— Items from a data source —
-.-.-
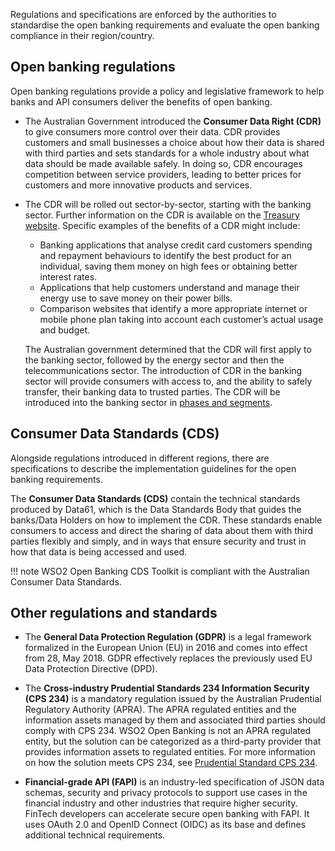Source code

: Regulations and specifications are enforced by the authorities to standardise the open banking requirements and 
evaluate the open banking compliance in their region/country.

## Open banking regulations
Open banking regulations provide a policy and legislative framework to help banks and API consumers deliver the 
benefits of open banking. 

- The Australian Government introduced the **Consumer Data Right (CDR)** to give consumers more control over their data. 
  CDR provides customers and small businesses a choice about how their data is shared with third parties and sets standards 
  for a whole industry about what data should be made available safely. In doing so, CDR encourages competition between 
  service providers, leading to better prices for customers and more innovative products and services.

- The CDR will be rolled out sector-by-sector, starting with the banking sector. Further information on the CDR is 
  available on the [Treasury website](https://treasury.gov.au/consumer-data-right). Specific examples of the benefits of a CDR might include:

    - Banking applications that analyse credit card customers spending and repayment behaviours to identify the best product for an individual, saving them money on high fees or obtaining better interest rates. 
    - Applications that help customers understand and manage their energy use to save money on their power bills. 
    - Comparison websites that identify a more appropriate internet or mobile phone plan taking into account each customer’s actual usage and budget.
  
   
    The Australian government determined that the CDR will first apply to the banking sector, followed by the energy 
    sector and then the telecommunications sector. The introduction of CDR in the banking sector will provide consumers with 
    access to, and the ability to safely transfer, their banking data to trusted parties. The CDR will be introduced into 
    the banking sector in [phases and segments](https://www.accc.gov.au/focus-areas/consumer-data-right-cdr-0/accc-consultation-on-proposed-timetable-for-participation-of-non-major-adis-in-the-cdr).

## Consumer Data Standards (CDS)
Alongside regulations introduced in different regions, there are specifications to describe the implementation 
guidelines for the open banking requirements.  

The **Consumer Data Standards (CDS)** contain the technical standards produced by Data61, which is the Data Standards
Body that guides the banks/Data Holders on how to implement the CDR. These standards enable consumers to access and
direct the sharing of data about them with third parties flexibly and simply, and in ways that ensure security and trust
in how that data is being accessed and used.

!!! note
     WSO2 Open Banking CDS Toolkit is compliant with the Australian Consumer Data Standards. 

## Other regulations and standards

- The **General Data Protection Regulation (GDPR)** is a legal framework formalized in the European Union (EU) in 2016 
and comes into effect from 28, May 2018. GDPR effectively replaces the previously used EU Data Protection Directive (DPD).

- The **Cross-industry Prudential Standards 234 Information Security (CPS 234)** is a mandatory regulation issued by the 
Australian Prudential Regulatory Authority (APRA). The APRA regulated entities and the information assets managed by 
them and associated third parties should comply with CPS 234. WSO2 Open Banking is not an APRA regulated entity, but 
the solution can be categorized as a third-party provider that provides information assets to regulated entities. For 
more information on how the solution meets CPS 234, see [Prudential Standard CPS 234](https://www.apra.gov.au/sites/default/files/cps_234_july_2019_for_public_release.pdf).

- **Financial-grade API (FAPI)** is an industry-led specification of JSON data schemas, security and privacy protocols 
to support use cases in the financial industry and other industries that require higher security. FinTech developers can 
accelerate secure open banking with FAPI. It uses OAuth 2.0 and OpenID Connect (OIDC) as its base and defines additional 
technical requirements.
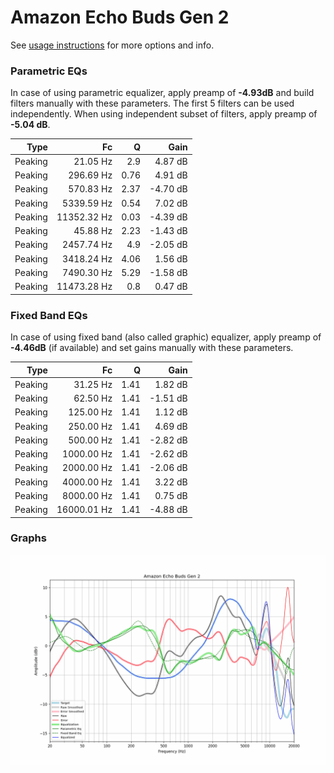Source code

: # Amazon Echo Buds Gen 2
See [usage instructions](https://github.com/jaakkopasanen/AutoEq#usage) for more options and info.

### Parametric EQs
In case of using parametric equalizer, apply preamp of **-4.93dB** and build filters manually
with these parameters. The first 5 filters can be used independently.
When using independent subset of filters, apply preamp of **-5.04 dB**.

| Type    | Fc          |    Q | Gain     |
|--------:|------------:|-----:|---------:|
| Peaking | 21.05 Hz    | 2.9  | 4.87 dB  |
| Peaking | 296.69 Hz   | 0.76 | 4.91 dB  |
| Peaking | 570.83 Hz   | 2.37 | -4.70 dB |
| Peaking | 5339.59 Hz  | 0.54 | 7.02 dB  |
| Peaking | 11352.32 Hz | 0.03 | -4.39 dB |
| Peaking | 45.88 Hz    | 2.23 | -1.43 dB |
| Peaking | 2457.74 Hz  | 4.9  | -2.05 dB |
| Peaking | 3418.24 Hz  | 4.06 | 1.56 dB  |
| Peaking | 7490.30 Hz  | 5.29 | -1.58 dB |
| Peaking | 11473.28 Hz | 0.8  | 0.47 dB  |

### Fixed Band EQs
In case of using fixed band (also called graphic) equalizer, apply preamp of **-4.46dB**
(if available) and set gains manually with these parameters.

| Type    | Fc          |    Q | Gain     |
|--------:|------------:|-----:|---------:|
| Peaking | 31.25 Hz    | 1.41 | 1.82 dB  |
| Peaking | 62.50 Hz    | 1.41 | -1.51 dB |
| Peaking | 125.00 Hz   | 1.41 | 1.12 dB  |
| Peaking | 250.00 Hz   | 1.41 | 4.69 dB  |
| Peaking | 500.00 Hz   | 1.41 | -2.82 dB |
| Peaking | 1000.00 Hz  | 1.41 | -2.62 dB |
| Peaking | 2000.00 Hz  | 1.41 | -2.06 dB |
| Peaking | 4000.00 Hz  | 1.41 | 3.22 dB  |
| Peaking | 8000.00 Hz  | 1.41 | 0.75 dB  |
| Peaking | 16000.01 Hz | 1.41 | -4.88 dB |

### Graphs
![](./Amazon%20Echo%20Buds%20Gen%202.png)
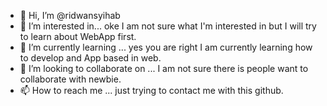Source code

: - 👋 Hi, I’m @ridwansyihab
- 👀 I’m interested in... oke I am not sure what I'm interested in but I will try to learn about WebApp first.
- 🌱 I’m currently learning ... yes you are right I am currently learning how to develop and App based in web.
- 💞️ I’m looking to collaborate on ... I am not sure there is people want to collaborate with newbie.
- 📫 How to reach me ... just trying to contact me with this github. 

<!---
ridwansyihab/ridwansyihab is a ✨ special ✨ repository because its `README.md` (this file) appears on your GitHub profile.
You can click the Preview link to take a look at your changes.
--->
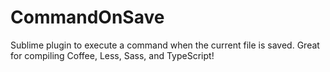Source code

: CommandOnSave
=============

Sublime plugin to execute a command when the current file is saved.  Great for compiling Coffee, Less, Sass, and TypeScript!
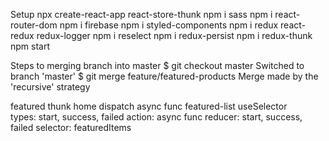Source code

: Setup
    npx create-react-app react-store-thunk
        npm i sass      npm i react-router-dom      npm i firebase
        npm i styled-components
        npm i redux react-redux redux-logger
        npm i reselect  npm i redux-persist
        npm i redux-thunk
    npm start     

Steps to merging branch into master
    $ git checkout master
        Switched to branch 'master'
    $ git merge feature/featured-products
        Merge made by the 'recursive' strategy

featured thunk
    home dispatch   async func
    featured-list   useSelector  
        types: start, success, failed
        action: async func
        reducer: start, success, failed
        selector: featuredItems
-.-.-
— EXERCISE DETAILS —
What is the number of lines above that contain the string "Amazon"? Answer with the number alone.

— ANSWER TO THE PROBLEM —
2